Analysts are divided on DuPont’s prospects. According to Thomson Financial, of the 16 analysts that follow the company, 11 rate it a buy while five rate it a hold. Shares of DuPont, which were trading in the $50 range in the first half of 2005, fell 27 cents, to $40.05 yesterday.
Clearly, DuPont hopes that biochemistry will pump the stock up. ”If we can make this integrated science game work, it will be ours to lose,” said John Pierce, director of biochemical sciences and engineering.
It will still be a hard game to play. Oil and gas remain easier to transport than solids like corn and soybeans, and do not degrade with harsh weather. Plants also vary widely in shape and composition, making it harder to control the quality of distillates made from them.
”The corn crop, the sugar crop, either can be good or bad, and that makes the market inherently volatile,” said David N. Weidman, chief executive of the Celanese Corporation, which has temporarily shelved a patented process for getting micro-organisms to excrete acetic acid. ”We are not saying that biotechnology will never result in chemicals, but it is a long, arduous and risky road.”
Then, again, so is the prospect of relying on foreign oil.

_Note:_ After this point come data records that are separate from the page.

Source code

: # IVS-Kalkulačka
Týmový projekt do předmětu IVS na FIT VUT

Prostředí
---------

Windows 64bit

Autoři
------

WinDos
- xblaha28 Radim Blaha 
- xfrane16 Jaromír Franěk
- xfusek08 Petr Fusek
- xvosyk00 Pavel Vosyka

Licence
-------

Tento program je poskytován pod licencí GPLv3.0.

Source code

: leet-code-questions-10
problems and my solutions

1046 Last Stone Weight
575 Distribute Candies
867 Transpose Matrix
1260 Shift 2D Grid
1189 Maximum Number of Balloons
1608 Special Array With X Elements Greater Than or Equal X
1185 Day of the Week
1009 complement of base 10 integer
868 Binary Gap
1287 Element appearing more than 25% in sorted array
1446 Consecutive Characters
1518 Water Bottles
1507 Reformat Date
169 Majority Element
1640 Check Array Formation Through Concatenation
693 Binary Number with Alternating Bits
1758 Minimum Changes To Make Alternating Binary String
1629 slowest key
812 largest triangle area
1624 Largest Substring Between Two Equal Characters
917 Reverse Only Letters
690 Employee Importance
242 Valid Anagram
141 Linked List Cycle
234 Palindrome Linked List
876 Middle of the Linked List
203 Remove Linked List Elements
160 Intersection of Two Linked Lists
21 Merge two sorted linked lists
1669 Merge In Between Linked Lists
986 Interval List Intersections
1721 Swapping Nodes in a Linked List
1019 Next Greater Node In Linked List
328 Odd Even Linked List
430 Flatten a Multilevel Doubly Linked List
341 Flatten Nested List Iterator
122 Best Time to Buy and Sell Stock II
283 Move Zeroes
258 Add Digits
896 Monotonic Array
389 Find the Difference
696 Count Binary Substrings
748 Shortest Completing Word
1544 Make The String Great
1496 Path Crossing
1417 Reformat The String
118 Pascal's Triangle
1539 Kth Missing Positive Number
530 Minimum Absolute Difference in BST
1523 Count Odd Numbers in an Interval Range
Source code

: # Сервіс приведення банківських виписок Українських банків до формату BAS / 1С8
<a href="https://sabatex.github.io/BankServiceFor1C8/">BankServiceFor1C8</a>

Albert H. Segars, professor of technology management at the Kenan-Flagler Business School at the University of North Carolina, notes that against the backdrop of political instability in so many oil-producing regions, DuPont’s biotechnology strategy seems almost safe. ”If a war breaks out with Iran,” he said, ”your biology-based fuels will look at lot better than your petro-based ones.”